I cannot see a network in the Results page
You can see a network in the Results page only if there is at least one candidate disease-causing variant combination predicted with VarCoPP, see for more details the Network navigation section in the Documentation page.
In any case, you can still explore all variant combinations in the Digenic predictions of the Results page.

Why do we see only SOME external proteins in the PPI network?
You see an external protein in the PPI network only if it links two proteins of your selected module with a direct protein-protein interaction. External proteins that are connected with your module proteins with higher degrees of interactions are not shown. You can consult the PPI network exploration section in the Documentation page.

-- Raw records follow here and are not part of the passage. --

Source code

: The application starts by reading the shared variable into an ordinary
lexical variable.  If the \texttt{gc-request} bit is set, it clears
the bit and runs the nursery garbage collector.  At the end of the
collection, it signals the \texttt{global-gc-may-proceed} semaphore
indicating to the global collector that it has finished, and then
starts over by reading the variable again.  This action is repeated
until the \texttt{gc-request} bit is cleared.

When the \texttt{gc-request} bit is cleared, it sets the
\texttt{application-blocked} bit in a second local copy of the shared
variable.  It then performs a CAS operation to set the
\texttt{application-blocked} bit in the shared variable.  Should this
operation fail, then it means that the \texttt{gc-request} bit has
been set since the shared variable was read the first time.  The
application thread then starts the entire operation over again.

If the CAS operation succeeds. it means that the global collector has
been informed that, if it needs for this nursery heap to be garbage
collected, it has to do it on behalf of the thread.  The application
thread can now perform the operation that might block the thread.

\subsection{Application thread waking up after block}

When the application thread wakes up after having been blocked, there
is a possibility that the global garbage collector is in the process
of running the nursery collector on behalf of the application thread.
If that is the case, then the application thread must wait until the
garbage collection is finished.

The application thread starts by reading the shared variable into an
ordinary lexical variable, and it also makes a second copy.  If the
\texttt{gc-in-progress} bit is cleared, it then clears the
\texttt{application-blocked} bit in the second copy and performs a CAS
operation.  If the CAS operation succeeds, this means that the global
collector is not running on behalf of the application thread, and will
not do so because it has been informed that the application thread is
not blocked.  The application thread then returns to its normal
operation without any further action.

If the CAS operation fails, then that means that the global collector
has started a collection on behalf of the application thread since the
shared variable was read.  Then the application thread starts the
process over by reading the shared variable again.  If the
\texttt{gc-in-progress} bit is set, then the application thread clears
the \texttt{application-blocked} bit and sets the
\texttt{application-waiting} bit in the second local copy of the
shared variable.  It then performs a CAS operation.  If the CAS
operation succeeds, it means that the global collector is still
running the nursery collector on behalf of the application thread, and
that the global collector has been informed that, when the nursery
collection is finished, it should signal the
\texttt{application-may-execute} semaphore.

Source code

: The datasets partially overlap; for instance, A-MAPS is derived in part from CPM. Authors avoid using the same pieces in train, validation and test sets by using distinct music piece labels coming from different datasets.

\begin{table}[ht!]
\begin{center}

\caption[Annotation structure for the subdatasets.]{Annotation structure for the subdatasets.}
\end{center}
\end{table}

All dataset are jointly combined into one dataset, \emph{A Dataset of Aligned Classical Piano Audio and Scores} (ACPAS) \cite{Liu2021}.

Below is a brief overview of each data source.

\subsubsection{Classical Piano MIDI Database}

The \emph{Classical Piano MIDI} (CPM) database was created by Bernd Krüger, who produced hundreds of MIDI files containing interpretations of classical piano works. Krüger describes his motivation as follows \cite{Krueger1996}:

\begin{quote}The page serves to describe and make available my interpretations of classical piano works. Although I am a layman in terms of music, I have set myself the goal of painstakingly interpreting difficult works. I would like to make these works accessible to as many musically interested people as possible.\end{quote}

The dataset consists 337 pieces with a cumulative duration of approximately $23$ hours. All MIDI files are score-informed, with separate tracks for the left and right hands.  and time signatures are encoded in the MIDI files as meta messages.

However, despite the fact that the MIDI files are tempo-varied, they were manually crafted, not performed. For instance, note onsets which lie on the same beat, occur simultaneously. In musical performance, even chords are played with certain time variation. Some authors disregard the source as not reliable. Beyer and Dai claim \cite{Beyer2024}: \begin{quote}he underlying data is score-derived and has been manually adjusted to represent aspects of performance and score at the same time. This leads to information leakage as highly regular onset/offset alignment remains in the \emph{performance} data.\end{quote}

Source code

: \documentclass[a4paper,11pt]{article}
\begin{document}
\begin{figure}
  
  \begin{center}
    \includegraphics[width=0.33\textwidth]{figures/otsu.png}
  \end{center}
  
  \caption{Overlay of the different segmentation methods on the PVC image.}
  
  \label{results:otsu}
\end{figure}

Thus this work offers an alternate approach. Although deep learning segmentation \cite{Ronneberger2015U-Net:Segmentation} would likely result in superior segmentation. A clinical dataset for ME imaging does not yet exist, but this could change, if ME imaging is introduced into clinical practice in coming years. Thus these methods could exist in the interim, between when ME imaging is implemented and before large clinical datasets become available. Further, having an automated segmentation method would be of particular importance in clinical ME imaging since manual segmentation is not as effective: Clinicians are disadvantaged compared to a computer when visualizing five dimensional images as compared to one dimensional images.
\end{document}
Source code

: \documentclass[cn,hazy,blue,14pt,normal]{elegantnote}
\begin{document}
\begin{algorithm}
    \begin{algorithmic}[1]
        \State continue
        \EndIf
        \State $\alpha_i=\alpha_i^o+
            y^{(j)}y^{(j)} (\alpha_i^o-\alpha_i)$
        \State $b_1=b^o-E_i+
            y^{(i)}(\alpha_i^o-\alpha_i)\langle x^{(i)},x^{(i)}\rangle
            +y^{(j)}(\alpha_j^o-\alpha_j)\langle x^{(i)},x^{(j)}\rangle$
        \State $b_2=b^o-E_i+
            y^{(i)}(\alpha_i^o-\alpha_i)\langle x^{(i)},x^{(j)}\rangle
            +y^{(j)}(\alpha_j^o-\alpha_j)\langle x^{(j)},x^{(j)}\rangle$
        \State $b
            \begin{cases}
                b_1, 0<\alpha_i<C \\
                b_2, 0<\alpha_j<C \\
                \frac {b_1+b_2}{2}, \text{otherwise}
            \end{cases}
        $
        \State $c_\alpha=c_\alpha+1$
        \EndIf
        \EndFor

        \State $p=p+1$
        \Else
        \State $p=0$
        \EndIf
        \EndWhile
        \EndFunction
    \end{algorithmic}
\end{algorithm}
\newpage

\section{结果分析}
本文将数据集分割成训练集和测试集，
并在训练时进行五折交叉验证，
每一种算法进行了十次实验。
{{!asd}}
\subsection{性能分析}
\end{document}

Where can I find the Digenic Effect prediction for a variant combination?
You can see the Digenic Effect prediction of a variant combination on their corresponding Digenic Combination page. You can get directed to this page by clicking on a variant combination either in the Digenic Combinations Overview table or on the S-plot.
Please note that you will only see a Digenic Effect prediction if the variant combination is predicted as pathogenic with VarCoPP.

Do you store any of my data?
We store the results of your data submission for 7 days, so that you can re-access the corresponding Result pages. After this period, all data is deleted.
We do not store email addresses that you may have provided to us during the data submission. However, we track general user traffic information (e.g. IP addresses) for job monitoring purposes (e.g. restricting the number of parallel submissions from the same ID address).
For a detailed explanation of our Data Privacy procedures, you can consult the Data privacy section of the About page.